Hating pop culture is not an acceptable substitute for an actual personality. Shut up and let people like stuff.
No means no, stop means stop, let Mommy finish her coffee means LET MOMMY FINISH HER COFFEE.
Most people have no idea what they’re doing. Don’t let their confidence fool you.
The good thing about exercising is that if you do it for so long, you become addicted to it. The bad thing about exercising is that if you do it for so long, you become addicted to it.
It’s ok to laugh uncomfortably at funerals. Unless it’s your funeral.
It’s a small world. It’s an infinite universe.
You’re never too old to wear a tutu.
You’re also never too old to climb trees. (You will, however, be sore for days afterwards).
I’d rather be strong than skinny.
I’d rather be happy than rich.
I’d rather be immortal than dead.
It’s not important to love the same things your partner does. But it is important to hate the same things.
The last thing all pets should see before they die is your tear-streaked face. We owe it to them to be there until the very end.
One of the best things you can do for your sanity as a parent is to teach your kids how to swing on the swings all by themselves.
Fruit doesn’t belong on pizza or burgers.
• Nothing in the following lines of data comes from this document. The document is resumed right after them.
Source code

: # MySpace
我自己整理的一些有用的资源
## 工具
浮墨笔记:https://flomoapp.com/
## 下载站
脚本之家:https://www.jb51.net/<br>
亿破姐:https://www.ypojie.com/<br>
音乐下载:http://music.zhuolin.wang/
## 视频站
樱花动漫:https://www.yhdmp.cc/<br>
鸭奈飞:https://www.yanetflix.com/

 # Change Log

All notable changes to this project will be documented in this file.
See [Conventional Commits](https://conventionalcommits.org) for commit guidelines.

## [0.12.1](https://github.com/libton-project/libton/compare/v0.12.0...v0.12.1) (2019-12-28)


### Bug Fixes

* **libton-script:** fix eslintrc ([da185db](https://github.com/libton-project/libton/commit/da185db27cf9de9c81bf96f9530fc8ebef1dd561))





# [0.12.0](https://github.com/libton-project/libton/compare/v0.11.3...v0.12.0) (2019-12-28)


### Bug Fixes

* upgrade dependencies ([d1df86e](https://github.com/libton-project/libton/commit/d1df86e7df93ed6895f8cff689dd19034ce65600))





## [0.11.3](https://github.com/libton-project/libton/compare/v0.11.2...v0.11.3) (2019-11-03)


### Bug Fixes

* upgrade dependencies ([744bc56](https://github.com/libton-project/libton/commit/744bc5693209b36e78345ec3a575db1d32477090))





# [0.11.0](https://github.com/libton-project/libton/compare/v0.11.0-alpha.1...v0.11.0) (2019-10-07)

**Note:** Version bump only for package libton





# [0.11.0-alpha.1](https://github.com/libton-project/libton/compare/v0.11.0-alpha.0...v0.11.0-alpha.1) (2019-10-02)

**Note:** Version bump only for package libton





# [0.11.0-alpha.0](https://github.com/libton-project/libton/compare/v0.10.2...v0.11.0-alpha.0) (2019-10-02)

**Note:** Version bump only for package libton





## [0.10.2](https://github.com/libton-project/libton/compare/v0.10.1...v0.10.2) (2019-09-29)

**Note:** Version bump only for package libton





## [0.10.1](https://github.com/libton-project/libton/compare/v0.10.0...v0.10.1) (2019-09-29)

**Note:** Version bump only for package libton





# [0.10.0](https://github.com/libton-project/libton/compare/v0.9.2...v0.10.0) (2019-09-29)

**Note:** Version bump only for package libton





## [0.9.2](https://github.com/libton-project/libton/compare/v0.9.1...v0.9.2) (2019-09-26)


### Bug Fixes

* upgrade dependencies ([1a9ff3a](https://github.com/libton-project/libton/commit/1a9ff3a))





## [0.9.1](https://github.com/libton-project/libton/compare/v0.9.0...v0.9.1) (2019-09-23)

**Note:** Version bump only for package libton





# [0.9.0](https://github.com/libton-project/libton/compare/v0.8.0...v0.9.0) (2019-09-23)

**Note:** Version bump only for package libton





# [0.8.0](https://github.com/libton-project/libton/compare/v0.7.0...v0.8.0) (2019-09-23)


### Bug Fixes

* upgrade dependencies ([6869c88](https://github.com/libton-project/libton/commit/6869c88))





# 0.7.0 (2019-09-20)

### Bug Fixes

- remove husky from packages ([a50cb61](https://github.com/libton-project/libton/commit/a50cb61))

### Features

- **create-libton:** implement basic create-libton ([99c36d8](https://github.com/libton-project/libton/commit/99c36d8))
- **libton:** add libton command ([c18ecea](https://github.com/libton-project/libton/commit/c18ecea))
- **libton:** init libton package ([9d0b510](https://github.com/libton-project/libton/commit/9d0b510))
No one likes the person who points out that tomatoes are a fruit.
Spiderman should always be played by an actual teenager.
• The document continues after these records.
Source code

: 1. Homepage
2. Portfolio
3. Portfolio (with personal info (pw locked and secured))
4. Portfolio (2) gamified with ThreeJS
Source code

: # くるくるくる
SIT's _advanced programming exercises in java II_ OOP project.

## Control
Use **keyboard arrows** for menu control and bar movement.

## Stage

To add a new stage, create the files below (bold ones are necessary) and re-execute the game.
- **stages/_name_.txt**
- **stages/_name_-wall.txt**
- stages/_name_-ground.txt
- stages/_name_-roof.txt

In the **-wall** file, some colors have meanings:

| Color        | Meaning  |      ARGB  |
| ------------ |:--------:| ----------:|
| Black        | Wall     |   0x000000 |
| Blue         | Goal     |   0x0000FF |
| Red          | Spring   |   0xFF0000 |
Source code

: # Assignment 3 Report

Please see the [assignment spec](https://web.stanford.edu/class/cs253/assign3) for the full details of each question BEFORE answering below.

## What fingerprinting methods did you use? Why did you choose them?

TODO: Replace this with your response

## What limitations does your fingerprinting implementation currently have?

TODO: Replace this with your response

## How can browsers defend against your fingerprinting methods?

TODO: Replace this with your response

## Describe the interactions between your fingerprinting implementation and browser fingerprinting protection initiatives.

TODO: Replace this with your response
You will regret not being in the photos.
You can never have too much sunscreen on hand.
Admitting you’re wrong isn’t a weakness.
Take pride in your unread emails. It beats panicking. (1,300 and counting!)
Smile at little kids, have a conversation with a lonely elderly neighbor, invite the mom sitting alone at the playground to have a nip from your flask. We could all use more positive human interaction.
Teach your children to be the kind of people who love the smell of old books.
You don’t have to be good at something to pursue it. If you love it, do it. Take it from an extremely mediocre photographer.